The Digital Dawn has the industry seeing new digital technologies being adopted at a sprinter’s pace, while political and social forces are pushing old analog technology out. The wide acceptance of high definition (HD) video, high-speed Internet, Global System for Mobile Communications (GSM) and Short Messaging Service (SMS) are examples of how new technological forces are rising and merging as never before.
Before a new dawn can occur, however, there has to be the sunset of a previous era.
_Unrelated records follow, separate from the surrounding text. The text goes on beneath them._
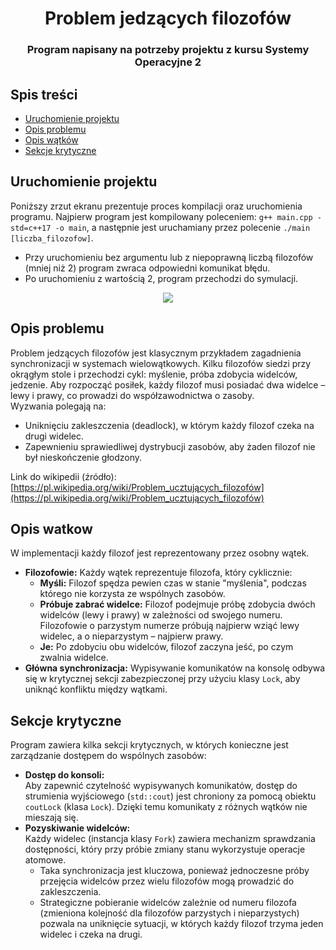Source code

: <h1 align="center">Problem jedzących filozofów</h1>
<h3 align="center">Program napisany na potrzeby projektu z kursu Systemy Operacyjne 2</h3>



## Spis treści
- [Uruchomienie projektu](#uruchomienie-projektu)
- [Opis problemu](#opis-problemu)
- [Opis wątków](#opis-watkow)
- [Sekcje krytyczne](#sekcje-krytyczne)



## Uruchomienie projektu
Poniższy zrzut ekranu prezentuje proces kompilacji oraz uruchomienia programu.
Najpierw program jest kompilowany poleceniem: `g++ main.cpp -std=c++17 -o main`, a następnie jest uruchamiany przez polecenie `./main [liczba_filozofow]`.
- Przy uruchomieniu bez argumentu lub z niepoprawną liczbą filozofów (mniej niż 2) program zwraca odpowiedni komunikat błędu.
- Po uruchomieniu z wartością 2, program przechodzi do symulacji.

<p align="center"> 
<img src="https://github.com/user-attachments/assets/6f52e393-74b6-47e6-9815-531af125f1f9">
</p>



## Opis problemu
Problem jedzących filozofów jest klasycznym przykładem zagadnienia synchronizacji w systemach wielowątkowych. Kilku filozofów siedzi przy okrągłym stole i przechodzi cykl: myślenie, próba zdobycia widelców, jedzenie. Aby rozpocząć posiłek, każdy filozof musi posiadać dwa widelce – lewy i prawy, co prowadzi do współzawodnictwa o zasoby.  
Wyzwania polegają na:
- Uniknięciu zakleszczenia (deadlock), w którym każdy filozof czeka na drugi widelec.
- Zapewnieniu sprawiedliwej dystrybucji zasobów, aby żaden filozof nie był nieskończenie głodzony.

Link do wikipedii (źródło): [https://pl.wikipedia.org/wiki/Problem_ucztujących_filozofów](https://pl.wikipedia.org/wiki/Problem_ucztujących_filozofów)



## Opis watkow
W implementacji każdy filozof jest reprezentowany przez osobny wątek.  
- **Filozofowie:** Każdy wątek reprezentuje filozofa, który cyklicznie:
  - **Myśli:** Filozof spędza pewien czas w stanie "myślenia", podczas którego nie korzysta ze wspólnych zasobów.
  - **Próbuje zabrać widelce:** Filozof podejmuje próbę zdobycia dwóch widelców (lewy i prawy) w zależności od swojego numeru. Filozofowie o parzystym numerze próbują najpierw wziąć lewy widelec, a o nieparzystym – najpierw prawy.
  - **Je:** Po zdobyciu obu widelców, filozof zaczyna jeść, po czym zwalnia widelce.
- **Główna synchronizacja:** Wypisywanie komunikatów na konsolę odbywa się w krytycznej sekcji zabezpieczonej przy użyciu klasy `Lock`, aby uniknąć konfliktu między wątkami.



## Sekcje krytyczne
Program zawiera kilka sekcji krytycznych, w których konieczne jest zarządzanie dostępem do wspólnych zasobów:
- **Dostęp do konsoli:**  
  Aby zapewnić czytelność wypisywanych komunikatów, dostęp do strumienia wyjściowego (`std::cout`) jest chroniony za pomocą obiektu `coutLock` (klasa `Lock`). Dzięki temu komunikaty z różnych wątków nie mieszają się.
- **Pozyskiwanie widelców:**  
  Każdy widelec (instancja klasy `Fork`) zawiera mechanizm sprawdzania dostępności, który przy próbie zmiany stanu wykorzystuje operacje atomowe.  
  - Taka synchronizacja jest kluczowa, ponieważ jednoczesne próby przejęcia widelców przez wielu filozofów mogą prowadzić do zakleszczenia.
  - Strategiczne pobieranie widelców zależnie od numeru filozofa (zmieniona kolejność dla filozofów parzystych i nieparzystych) pozwala na uniknięcie sytuacji, w których każdy filozof trzyma jeden widelec i czeka na drugi.

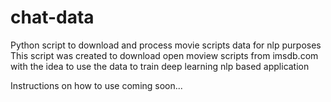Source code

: # chat-data
Python script to download and process movie scripts data for nlp purposes
This script was created to download open moview scripts from imsdb.com with the idea to use the data to train deep learning nlp based application

Instructions on how to use coming soon...
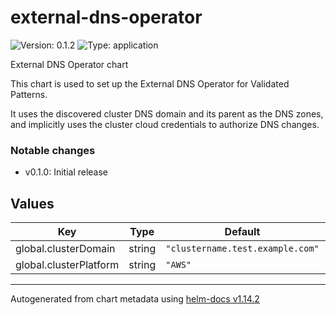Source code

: # external-dns-operator

![Version: 0.1.2](https://img.shields.io/badge/Version-0.1.2-informational?style=flat-square) ![Type: application](https://img.shields.io/badge/Type-application-informational?style=flat-square)

External DNS Operator chart

This chart is used to set up the External DNS Operator for Validated Patterns.

It uses the discovered cluster DNS domain and its parent as the DNS zones, and
implicitly uses the cluster cloud credentials to authorize DNS changes.

### Notable changes

* v0.1.0: Initial release

## Values

| Key | Type | Default | Description |
|-----|------|---------|-------------|
| global.clusterDomain | string | `"clustername.test.example.com"` |  |
| global.clusterPlatform | string | `"AWS"` |  |

----------------------------------------------
Autogenerated from chart metadata using [helm-docs v1.14.2](https://github.com/norwoodj/helm-docs/releases/v1.14.2)
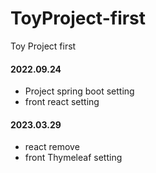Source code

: # ToyProject-first
Toy Project first

#### 2022.09.24
* Project spring boot setting
* front react setting

#### 2023.03.29
* react remove
* front Thymeleaf setting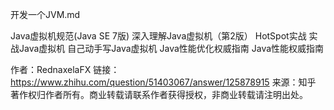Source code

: 开发一个JVM.md


Java虚拟机规范(Java SE 7版)
深入理解Java虚拟机（第2版）
HotSpot实战
实战Java虚拟机
自己动手写Java虚拟机 
Java性能优化权威指南
Java性能权威指南

作者：RednaxelaFX
链接：https://www.zhihu.com/question/51403067/answer/125878915
来源：知乎
著作权归作者所有。商业转载请联系作者获得授权，非商业转载请注明出处。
One of the driving forces for this new Digital Dawn is the rapid conclusion of what has been known in the security industry as the FCC AMPS “Sunset Clause.”
As of Feb. 18, 2008, a five-year transition period will come to an end and alarm systems using the existing analog Advanced Mobile Phone Systems (AMPS) cellular radio technology will have their services terminated. Dealers on the street have already commented how AMPS cellular providers are reducing this service dramatically, thereby affecting their customers’ alarm wireless connectivity.
According to the FCC, “As part of its Biennial Review of regulation, the FCC modified or eliminated various rules in Part 22 that have become outdated due to supervening rules, technological change, or increased competition among providers of Commercial Mobile Radio Services (CMRS).”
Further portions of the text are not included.